I suppose some would call these a breakfast burrito but you could have these anytime. We love to wrap and freeze these so we have a satisfying meal at a moments notice!! Yummy!!

Provided by Angie Blaylock @angie12210

Categories     Breakfast

Number Of Ingredients 10

1 pound(s) breakfast sausage
1 pound(s) andouille sausage
1 medium chopped onion
1 can(s) rotel tomatoes and green chilies-drained
1 can(s) mild green chilies-diced
10 large soft tortillas
1 cup(s) sour cream
1 1/2 cup(s) co-jack cheese (or your favortie)
6 large eggs, beaten
1 large green/red pepper chopped (optional)

Steps:

  • Chop the andouille Sausage into small pieces and add to breakfast sausage in a large sauce pan.

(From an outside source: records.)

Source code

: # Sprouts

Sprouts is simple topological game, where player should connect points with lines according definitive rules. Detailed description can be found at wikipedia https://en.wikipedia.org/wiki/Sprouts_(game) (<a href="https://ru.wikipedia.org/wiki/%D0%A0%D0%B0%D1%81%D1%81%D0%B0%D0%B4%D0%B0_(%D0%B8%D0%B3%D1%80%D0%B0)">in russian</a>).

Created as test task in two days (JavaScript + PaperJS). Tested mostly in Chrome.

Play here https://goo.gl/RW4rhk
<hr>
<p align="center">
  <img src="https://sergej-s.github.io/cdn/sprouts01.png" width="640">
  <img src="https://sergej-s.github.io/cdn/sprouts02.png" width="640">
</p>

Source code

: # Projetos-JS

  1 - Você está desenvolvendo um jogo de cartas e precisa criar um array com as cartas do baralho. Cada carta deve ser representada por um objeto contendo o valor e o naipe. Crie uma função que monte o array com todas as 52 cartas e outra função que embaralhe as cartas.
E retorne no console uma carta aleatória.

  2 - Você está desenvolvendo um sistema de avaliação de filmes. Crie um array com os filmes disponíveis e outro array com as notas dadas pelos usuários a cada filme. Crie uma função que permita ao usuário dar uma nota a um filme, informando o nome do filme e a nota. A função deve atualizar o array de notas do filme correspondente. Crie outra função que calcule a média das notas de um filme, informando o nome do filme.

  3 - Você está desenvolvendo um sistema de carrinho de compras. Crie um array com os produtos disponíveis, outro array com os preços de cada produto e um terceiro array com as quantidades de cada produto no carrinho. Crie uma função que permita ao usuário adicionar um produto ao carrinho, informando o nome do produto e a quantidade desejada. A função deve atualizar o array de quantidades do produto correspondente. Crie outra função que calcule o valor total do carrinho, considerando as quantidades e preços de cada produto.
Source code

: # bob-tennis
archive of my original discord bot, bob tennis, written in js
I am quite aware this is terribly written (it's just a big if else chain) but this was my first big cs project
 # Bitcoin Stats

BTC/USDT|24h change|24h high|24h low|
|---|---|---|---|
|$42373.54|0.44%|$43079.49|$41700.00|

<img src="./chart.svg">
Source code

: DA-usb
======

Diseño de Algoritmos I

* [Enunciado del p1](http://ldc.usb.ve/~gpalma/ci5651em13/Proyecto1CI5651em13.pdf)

Add chopped onion, along with the chopped green and red peppers. Cook until sausage is completely cooked through and veggies have softened.
  • Add drained tomatoes/green chilies and the mild green chilies to the pan and stir to combine.
  • In a bowl, beat the eggs well and add to sausage mixture. Stir frequently to blend eggs throughout the mixture as they cook.
  • Place approximately a 3/4 cup full of the sausage/egg mixture onto the center of a tortilla. Add a dollop of sour cream along with approximately a 1/4 cup of cheese and roll up burrito style. Continue with this process until all the sausage/egg mixture is gone.
  • Place rolled burrito's close together in a 13x9x2 greased pan and bake at 350 for 30-40 minutes. Serve warm.
  • Any leftovers can be wrapped individually and dropped into a gallon sized Zip-Loc bag for freezing. Defrost in the microwave for 4 minutes and reheat for 1 minute.